RECORDS SUPPLIED:

··········

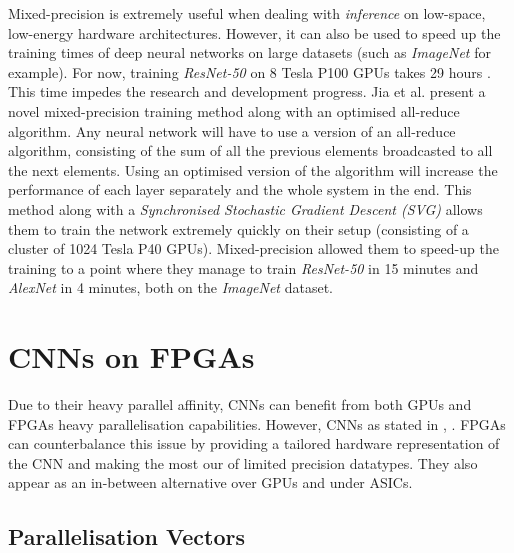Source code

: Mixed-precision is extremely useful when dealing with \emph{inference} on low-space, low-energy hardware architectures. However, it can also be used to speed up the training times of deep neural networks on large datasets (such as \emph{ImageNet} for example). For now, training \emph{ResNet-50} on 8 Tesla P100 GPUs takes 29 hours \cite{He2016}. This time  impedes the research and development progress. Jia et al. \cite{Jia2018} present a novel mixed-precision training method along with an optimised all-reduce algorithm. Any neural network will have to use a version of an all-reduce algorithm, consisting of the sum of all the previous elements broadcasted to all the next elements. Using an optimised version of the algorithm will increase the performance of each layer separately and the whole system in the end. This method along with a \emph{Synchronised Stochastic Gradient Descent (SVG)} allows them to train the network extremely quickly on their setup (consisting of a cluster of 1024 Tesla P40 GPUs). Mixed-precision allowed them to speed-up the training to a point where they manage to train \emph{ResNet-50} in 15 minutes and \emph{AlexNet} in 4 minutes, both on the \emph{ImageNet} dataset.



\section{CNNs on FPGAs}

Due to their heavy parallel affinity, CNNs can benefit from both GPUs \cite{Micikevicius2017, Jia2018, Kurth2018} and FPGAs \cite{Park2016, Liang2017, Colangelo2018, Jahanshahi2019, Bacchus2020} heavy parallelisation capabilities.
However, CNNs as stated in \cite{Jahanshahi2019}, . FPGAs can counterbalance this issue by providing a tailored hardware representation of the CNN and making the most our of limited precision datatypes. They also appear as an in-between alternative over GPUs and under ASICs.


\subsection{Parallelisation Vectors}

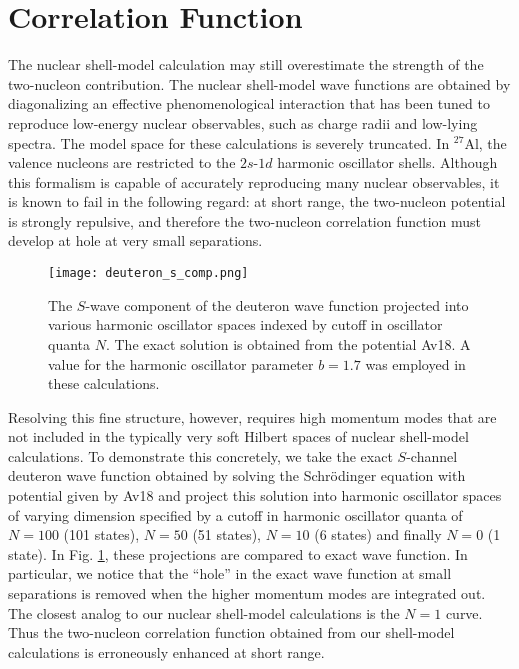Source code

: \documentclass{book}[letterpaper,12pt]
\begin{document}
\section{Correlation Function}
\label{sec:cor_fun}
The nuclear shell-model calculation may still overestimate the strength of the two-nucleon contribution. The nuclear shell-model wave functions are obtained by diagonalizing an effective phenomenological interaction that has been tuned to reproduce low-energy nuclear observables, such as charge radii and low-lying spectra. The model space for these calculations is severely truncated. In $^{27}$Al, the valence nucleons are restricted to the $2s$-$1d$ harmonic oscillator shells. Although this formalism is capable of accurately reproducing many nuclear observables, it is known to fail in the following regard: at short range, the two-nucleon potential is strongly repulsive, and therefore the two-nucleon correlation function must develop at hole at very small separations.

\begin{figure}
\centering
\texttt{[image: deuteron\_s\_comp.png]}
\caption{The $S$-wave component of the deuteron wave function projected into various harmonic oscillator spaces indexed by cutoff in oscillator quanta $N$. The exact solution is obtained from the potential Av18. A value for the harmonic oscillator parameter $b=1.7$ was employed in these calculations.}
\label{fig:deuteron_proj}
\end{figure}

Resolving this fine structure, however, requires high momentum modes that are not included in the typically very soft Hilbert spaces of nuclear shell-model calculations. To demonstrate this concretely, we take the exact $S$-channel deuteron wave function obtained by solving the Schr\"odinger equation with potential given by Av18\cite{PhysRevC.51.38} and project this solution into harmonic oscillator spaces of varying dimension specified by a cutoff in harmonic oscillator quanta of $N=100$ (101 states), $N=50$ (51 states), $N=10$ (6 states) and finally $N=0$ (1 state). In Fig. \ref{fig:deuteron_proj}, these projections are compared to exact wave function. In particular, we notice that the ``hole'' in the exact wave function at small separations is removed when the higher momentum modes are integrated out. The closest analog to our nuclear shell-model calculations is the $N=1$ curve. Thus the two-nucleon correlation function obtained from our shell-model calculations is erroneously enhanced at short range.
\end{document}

··········

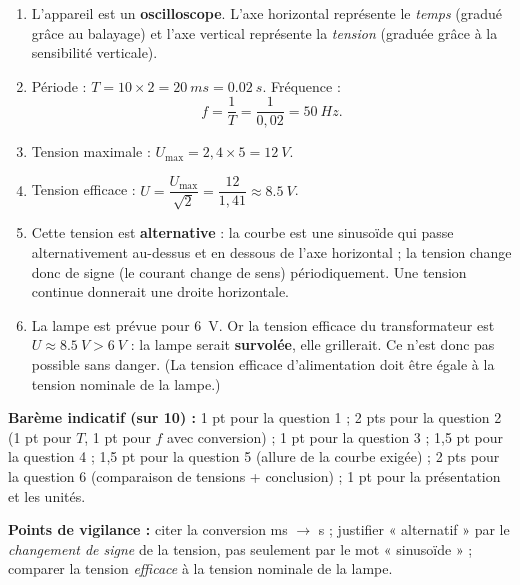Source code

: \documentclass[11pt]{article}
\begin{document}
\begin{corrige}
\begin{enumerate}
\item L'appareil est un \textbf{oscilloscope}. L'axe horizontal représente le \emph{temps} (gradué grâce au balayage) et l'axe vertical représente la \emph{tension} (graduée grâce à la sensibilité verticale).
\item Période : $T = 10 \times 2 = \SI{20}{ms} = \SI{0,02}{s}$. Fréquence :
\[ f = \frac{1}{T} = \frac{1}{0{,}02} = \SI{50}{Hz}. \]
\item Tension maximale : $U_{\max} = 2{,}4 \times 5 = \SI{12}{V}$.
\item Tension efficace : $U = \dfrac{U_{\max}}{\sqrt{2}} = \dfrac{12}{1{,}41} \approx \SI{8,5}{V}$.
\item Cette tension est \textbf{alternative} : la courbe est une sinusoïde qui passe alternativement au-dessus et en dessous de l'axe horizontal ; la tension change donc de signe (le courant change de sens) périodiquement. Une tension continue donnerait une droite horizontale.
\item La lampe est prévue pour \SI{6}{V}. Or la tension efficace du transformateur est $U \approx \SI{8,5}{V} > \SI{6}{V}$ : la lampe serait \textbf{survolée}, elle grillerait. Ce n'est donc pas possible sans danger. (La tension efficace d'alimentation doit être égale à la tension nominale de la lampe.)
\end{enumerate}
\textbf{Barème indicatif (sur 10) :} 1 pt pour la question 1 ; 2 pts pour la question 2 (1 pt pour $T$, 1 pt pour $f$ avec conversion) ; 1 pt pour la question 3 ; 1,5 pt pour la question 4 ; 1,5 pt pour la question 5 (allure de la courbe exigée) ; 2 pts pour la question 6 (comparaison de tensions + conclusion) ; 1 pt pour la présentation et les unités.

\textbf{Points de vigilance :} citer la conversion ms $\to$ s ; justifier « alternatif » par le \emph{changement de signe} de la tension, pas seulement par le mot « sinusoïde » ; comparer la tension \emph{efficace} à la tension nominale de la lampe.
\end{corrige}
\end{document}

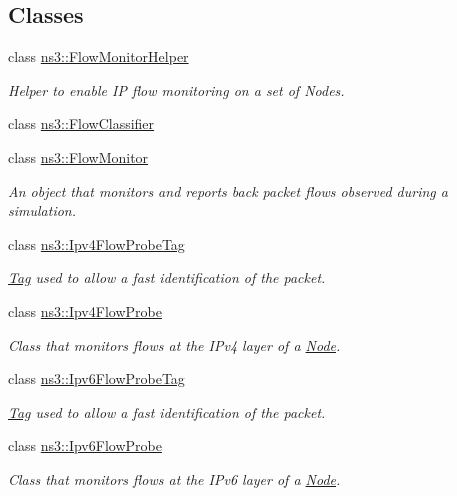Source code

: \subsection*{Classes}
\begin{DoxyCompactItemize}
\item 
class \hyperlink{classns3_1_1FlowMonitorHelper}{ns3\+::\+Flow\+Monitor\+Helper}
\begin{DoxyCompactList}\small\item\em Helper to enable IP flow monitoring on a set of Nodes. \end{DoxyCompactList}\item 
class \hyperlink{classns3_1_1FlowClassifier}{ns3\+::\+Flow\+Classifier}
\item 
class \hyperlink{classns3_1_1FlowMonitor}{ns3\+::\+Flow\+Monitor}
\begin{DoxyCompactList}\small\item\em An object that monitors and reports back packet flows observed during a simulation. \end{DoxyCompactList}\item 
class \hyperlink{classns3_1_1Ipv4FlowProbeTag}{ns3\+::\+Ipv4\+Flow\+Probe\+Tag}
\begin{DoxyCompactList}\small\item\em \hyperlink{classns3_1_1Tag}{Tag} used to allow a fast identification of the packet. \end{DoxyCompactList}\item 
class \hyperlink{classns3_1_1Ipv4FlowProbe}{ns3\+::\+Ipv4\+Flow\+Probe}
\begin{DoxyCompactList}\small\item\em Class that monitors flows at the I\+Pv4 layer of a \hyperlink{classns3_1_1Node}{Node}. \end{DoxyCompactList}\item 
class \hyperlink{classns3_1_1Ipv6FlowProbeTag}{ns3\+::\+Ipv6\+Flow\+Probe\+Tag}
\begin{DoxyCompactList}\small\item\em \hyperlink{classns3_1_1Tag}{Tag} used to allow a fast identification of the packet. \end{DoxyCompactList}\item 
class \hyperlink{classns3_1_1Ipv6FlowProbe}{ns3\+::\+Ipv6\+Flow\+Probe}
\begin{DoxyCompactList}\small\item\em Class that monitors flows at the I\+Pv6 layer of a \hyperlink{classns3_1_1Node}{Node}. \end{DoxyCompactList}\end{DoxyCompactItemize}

··········

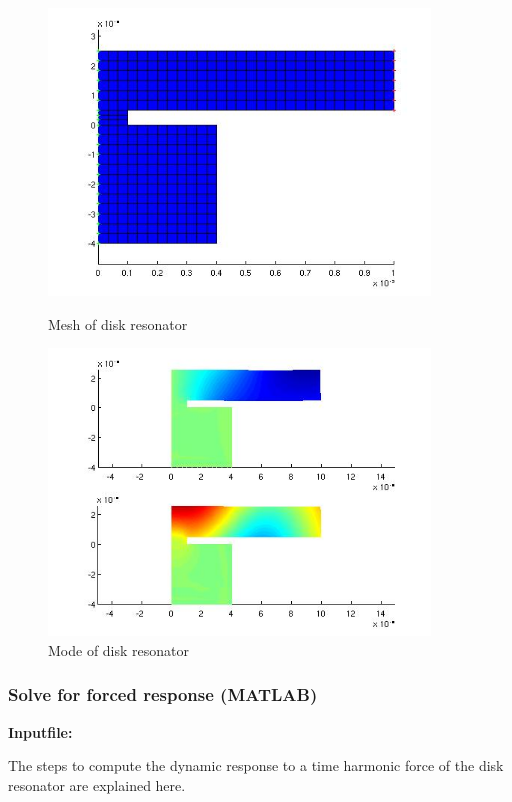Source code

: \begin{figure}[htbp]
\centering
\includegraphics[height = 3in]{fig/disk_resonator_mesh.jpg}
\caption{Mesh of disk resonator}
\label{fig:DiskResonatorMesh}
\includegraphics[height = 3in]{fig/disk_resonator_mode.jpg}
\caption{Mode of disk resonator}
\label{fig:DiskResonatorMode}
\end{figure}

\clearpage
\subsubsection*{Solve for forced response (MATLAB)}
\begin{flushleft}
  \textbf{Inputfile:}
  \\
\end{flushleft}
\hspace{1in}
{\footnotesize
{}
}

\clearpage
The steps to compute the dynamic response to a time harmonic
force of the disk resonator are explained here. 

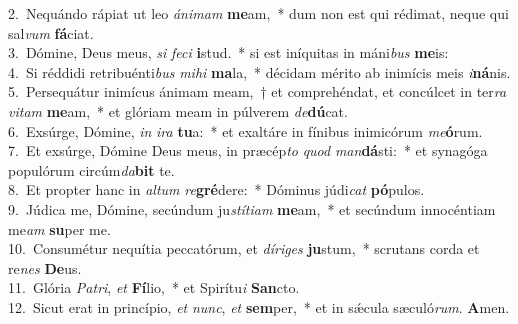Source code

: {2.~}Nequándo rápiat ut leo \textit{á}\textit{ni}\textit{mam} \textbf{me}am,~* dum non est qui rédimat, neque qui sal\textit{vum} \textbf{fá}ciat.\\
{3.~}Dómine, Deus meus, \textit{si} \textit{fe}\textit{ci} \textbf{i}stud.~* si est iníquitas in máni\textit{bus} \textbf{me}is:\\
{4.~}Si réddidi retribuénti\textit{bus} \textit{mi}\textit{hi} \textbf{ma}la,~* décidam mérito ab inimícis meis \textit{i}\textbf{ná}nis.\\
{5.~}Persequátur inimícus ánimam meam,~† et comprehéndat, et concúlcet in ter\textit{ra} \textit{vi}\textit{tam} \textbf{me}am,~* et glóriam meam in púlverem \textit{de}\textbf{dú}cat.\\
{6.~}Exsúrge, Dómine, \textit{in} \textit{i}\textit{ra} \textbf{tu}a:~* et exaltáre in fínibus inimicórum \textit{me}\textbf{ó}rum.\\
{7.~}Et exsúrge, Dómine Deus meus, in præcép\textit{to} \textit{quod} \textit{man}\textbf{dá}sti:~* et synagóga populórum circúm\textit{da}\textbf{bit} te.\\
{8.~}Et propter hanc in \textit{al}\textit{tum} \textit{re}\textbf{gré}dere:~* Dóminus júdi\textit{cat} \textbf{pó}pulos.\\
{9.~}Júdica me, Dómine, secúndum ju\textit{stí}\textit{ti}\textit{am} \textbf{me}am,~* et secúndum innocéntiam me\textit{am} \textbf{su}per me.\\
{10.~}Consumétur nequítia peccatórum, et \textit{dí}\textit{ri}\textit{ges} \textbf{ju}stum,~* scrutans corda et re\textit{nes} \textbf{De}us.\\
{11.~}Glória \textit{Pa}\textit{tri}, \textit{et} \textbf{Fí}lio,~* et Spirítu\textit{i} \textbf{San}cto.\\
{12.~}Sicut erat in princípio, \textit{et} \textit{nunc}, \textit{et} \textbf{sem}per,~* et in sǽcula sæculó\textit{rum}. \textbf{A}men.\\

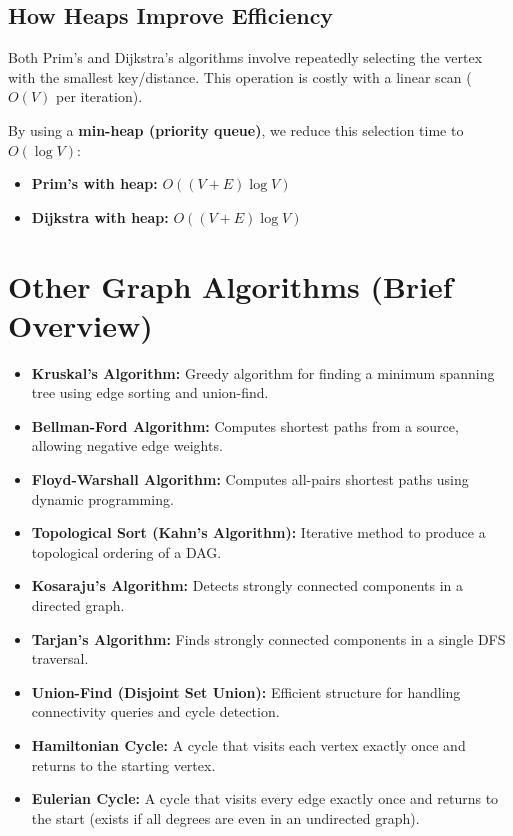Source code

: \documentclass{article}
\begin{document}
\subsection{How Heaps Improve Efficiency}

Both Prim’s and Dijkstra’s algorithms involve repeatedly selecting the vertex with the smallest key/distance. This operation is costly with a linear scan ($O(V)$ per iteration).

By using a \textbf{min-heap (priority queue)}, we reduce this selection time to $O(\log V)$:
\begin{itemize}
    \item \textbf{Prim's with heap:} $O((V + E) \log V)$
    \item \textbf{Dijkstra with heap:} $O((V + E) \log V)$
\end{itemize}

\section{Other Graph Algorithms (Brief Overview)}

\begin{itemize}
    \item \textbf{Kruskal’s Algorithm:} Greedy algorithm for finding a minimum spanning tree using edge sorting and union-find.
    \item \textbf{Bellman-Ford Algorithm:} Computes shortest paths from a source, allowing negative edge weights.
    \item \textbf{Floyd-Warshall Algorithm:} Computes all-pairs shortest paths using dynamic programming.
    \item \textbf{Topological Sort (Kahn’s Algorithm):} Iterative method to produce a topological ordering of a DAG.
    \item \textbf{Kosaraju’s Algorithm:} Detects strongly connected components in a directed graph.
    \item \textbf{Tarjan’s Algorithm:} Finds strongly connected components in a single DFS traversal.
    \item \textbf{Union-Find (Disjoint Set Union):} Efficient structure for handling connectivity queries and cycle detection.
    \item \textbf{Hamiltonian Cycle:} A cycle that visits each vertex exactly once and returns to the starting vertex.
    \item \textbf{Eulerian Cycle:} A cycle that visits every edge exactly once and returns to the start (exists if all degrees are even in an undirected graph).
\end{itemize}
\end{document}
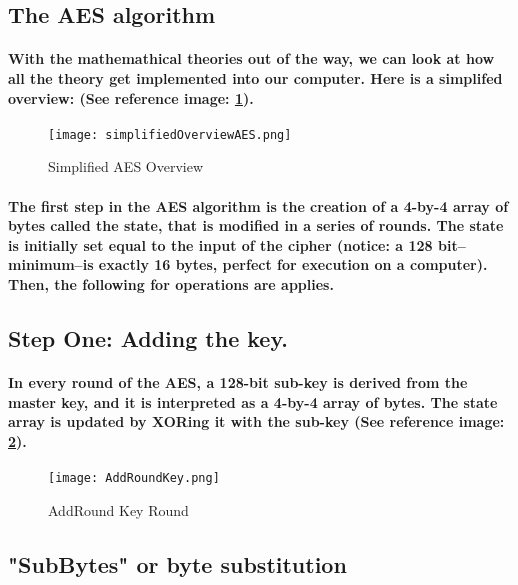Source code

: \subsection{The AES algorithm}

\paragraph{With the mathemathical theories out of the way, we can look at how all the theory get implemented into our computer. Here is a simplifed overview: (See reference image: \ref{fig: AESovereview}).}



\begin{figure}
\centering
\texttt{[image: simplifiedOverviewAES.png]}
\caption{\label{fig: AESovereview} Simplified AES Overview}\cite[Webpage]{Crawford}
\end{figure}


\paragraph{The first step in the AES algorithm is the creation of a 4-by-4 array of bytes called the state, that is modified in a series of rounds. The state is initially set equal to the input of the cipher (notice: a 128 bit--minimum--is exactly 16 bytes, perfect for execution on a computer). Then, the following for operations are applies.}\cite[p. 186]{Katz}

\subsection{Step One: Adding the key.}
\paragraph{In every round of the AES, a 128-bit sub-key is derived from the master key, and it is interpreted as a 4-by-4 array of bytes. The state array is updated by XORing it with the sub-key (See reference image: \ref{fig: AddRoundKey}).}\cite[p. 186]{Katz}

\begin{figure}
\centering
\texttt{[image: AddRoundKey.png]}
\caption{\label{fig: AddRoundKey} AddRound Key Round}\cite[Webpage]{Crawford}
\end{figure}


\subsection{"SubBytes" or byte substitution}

··········

PROBLEM DETAILS: Find every line in the records that has the word "each". Copy those lines.

EXERCISE OUTPUT:
: Mixed-precision is extremely useful when dealing with \emph{inference} on low-space, low-energy hardware architectures. However, it can also be used to speed up the training times of deep neural networks on large datasets (such as \emph{ImageNet} for example). For now, training \emph{ResNet-50} on 8 Tesla P100 GPUs takes 29 hours \cite{He2016}. This time  impedes the research and development progress. Jia et al. \cite{Jia2018} present a novel mixed-precision training method along with an optimised all-reduce algorithm. Any neural network will have to use a version of an all-reduce algorithm, consisting of the sum of all the previous elements broadcasted to all the next elements. Using an optimised version of the algorithm will increase the performance of each layer separately and the whole system in the end. This method along with a \emph{Synchronised Stochastic Gradient Descent (SVG)} allows them to train the network extremely quickly on their setup (consisting of a cluster of 1024 Tesla P40 GPUs). Mixed-precision allowed them to speed-up the training to a point where they manage to train \emph{ResNet-50} in 15 minutes and \emph{AlexNet} in 4 minutes, both on the \emph{ImageNet} dataset.
    \item \textbf{Hamiltonian Cycle:} A cycle that visits each vertex exactly once and returns to the starting vertex.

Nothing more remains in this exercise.